● **DATA PROVIDED**
________________

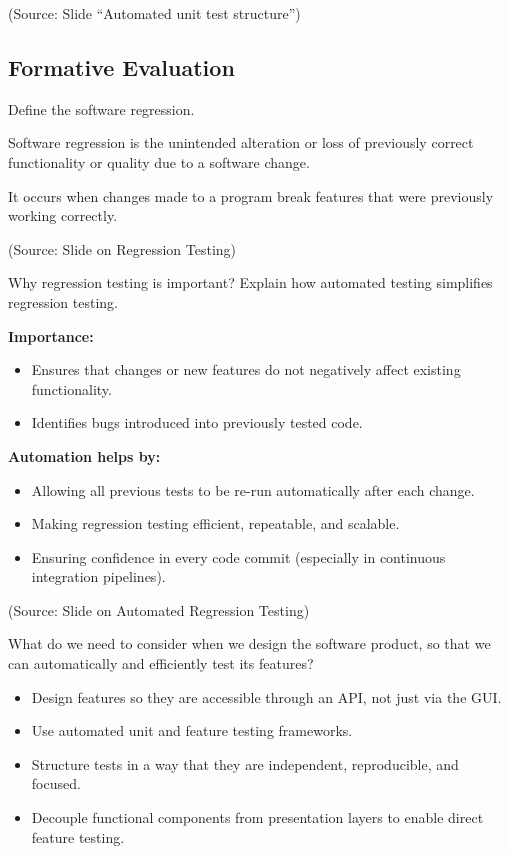 \documentclass[12pt]{article}
\begin{document}
(Source: Slide ``Automated unit test structure'')

\subsection{Formative Evaluation}

\begin{questionbox}
Define the software regression.
\end{questionbox}

Software regression is the unintended alteration or loss of previously correct functionality or quality due to a software change.

It occurs when changes made to a program break features that were previously working correctly.

(Source: Slide on Regression Testing)

\begin{questionbox}
Why regression testing is important? Explain how automated testing simplifies regression testing.
\end{questionbox}

\textbf{Importance:}
\begin{itemize}
    \item Ensures that changes or new features do not negatively affect existing functionality.
    \item Identifies bugs introduced into previously tested code.
\end{itemize}

\textbf{Automation helps by:}
\begin{itemize}
    \item Allowing all previous tests to be re-run automatically after each change.
    \item Making regression testing efficient, repeatable, and scalable.
    \item Ensuring confidence in every code commit (especially in continuous integration pipelines).
\end{itemize}

(Source: Slide on Automated Regression Testing)

\begin{questionbox}
What do we need to consider when we design the software product, so that we can automatically and efficiently test its features?
\end{questionbox}

\begin{itemize}
    \item Design features so they are accessible through an API, not just via the GUI.
    \item Use automated unit and feature testing frameworks.
    \item Structure tests in a way that they are independent, reproducible, and focused.
    \item Decouple functional components from presentation layers to enable direct feature testing.
\end{itemize}
\end{document}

________________

● **WHAT YOU HAVE TO DO**
When a line in the data above contains the string "previously", copy that line.

● **RESPONSE AREA**
Software regression is the unintended alteration or loss of previously correct functionality or quality due to a software change.
It occurs when changes made to a program break features that were previously working correctly.
    \item Identifies bugs introduced into previously tested code.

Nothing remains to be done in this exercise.